Infectious diseases remain a leading cause of morbidity and mortality in developing countries. Over one billion people, mostly in rural areas, are currently afflicted with one or more communicable diseases.[1][5] Many of these maladies are preventable with access to safe water, sanitation, and healthcare.[6] However, identification of people that are ill is a strenuous task in rural poor areas where access to formal medical care is scarce and infectious diseases are chronic.[7] Furthermore, behavioural modification to improve preventative health, such as the persuasion of households to use protected instead of open water sources and to use pit latrines instead of engaging in open defecation, proves challenging in practice.[8] Monitoring such behaviours is difficult, in particular for open defecation, as many of these behaviours are conducted in private. Therefore, indirect indicators, such as social popularity and influence, may offer a useful alternative to identify who is ill and whom to target for behavioural health interventions [9].

Social networks have been widely studied for understanding peer effects and the spread of behaviours in a variety of contexts.[10][15] The study of complex networks aims to provide insight into the connectivity of physical, natural, or social systems.[16] Two commonly examined network properties are degree and betweenness. The degree of an individual, or node, is the number of incoming and outgoing connections. Of primary focus for social networks is in-degree, the number of incoming connections.[17] In-degree conveys the popularity of individuals, by counting the number of people that have named that person as a friend. Betweenness is the proportion of shortest paths (here, a set of lines connecting two households) in a network that traverses the node of interest.[17] In contrast to in-degree, betweenness is a global measure of the network. High betweenness commonly is viewed as an indicator of information spreading in social networks.[18] However, it is an open question as to what extent betweenness and in-degree are important factors in determining self-reported physical health and actual health behaviours.

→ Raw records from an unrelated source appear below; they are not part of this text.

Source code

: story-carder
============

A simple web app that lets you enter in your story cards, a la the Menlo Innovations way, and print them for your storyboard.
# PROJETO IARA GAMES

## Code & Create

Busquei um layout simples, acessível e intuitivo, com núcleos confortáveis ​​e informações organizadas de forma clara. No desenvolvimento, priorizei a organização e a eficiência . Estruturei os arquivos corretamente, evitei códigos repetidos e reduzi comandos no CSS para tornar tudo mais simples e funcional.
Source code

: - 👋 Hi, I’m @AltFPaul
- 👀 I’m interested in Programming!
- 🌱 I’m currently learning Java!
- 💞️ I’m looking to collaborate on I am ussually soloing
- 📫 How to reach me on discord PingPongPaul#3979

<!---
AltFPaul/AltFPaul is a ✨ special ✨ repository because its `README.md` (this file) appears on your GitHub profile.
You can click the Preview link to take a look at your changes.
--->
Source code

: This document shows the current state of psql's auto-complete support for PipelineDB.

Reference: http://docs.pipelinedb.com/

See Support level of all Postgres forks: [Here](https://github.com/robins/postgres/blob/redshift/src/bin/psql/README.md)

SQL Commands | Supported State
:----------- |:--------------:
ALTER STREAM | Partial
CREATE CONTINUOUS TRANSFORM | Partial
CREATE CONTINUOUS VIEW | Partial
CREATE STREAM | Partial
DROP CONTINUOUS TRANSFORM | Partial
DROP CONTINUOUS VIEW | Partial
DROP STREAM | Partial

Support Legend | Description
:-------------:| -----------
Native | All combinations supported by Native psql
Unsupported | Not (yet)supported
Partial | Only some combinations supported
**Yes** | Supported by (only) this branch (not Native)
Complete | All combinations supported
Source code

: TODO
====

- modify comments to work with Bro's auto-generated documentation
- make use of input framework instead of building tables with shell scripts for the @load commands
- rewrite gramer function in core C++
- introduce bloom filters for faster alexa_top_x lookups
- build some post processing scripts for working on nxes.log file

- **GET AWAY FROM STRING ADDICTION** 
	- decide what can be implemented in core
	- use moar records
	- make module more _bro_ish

These centrality indicators are particularly important in distinguishing how social placement affects health, as households that traverse the most paths connecting other households (high betweenness) need not have many friends (high in-degree) [19].

Existing studies [20][23] on social networks and health identified the dependencies between dyads of people in single non-interacting networks and showed that individuals were connected with other individuals of similar physical health. For example, Christakis et al. [22] and Liljeros et al. [23] found that high degree nodes were more likely to be sick or infected than low degree nodes. We expand upon this literature and study a set of remote villages in rural Liberia. Liberia is recovering from a civil war, which resulted in high levels of mortality and morbidity and broke down the delivery of basic health services. While important steps have been taken to rebuild the country, Liberia still ranks amongst the lowest in the world with respect to health indicators. Under-five mortality is 110 out of every 1000, the childhood malaria rate is 32%, reduced growth in children (stunting) is 42%, and access to formal health services is below 40% in remote areas.[24] We demonstrate the ability of social network indicators to predict health outcomes and to explain the susceptibility of a household to partake in health interventions in one of the most impoverished and under-researched developing country contexts. Especially, we find that in-degree predicts household physical health status and betweenness identifies individuals susceptible to positive behavioural influence and likely to respond to health interventions.


Ethical approval

We obtained verbal informed consent from the respondents. Research assistants went through an explanation of the research and asked respondents if they understood and agreed to go ahead. Respondents were informed that they were not obliged to answer questions if they did not want to and were free to stop the interview at all times. In rural Liberia very few people can read or write. The research assistant recorded the answer of the respondent and any remarks made on the survey form. We obtained Institutional Review Board (IRB) approval for this consent procedure and a Gola Forest study that encompasses the trans-boundary area of Sierra Leone and Liberia under the IRB of the University of Chicago, number H10076.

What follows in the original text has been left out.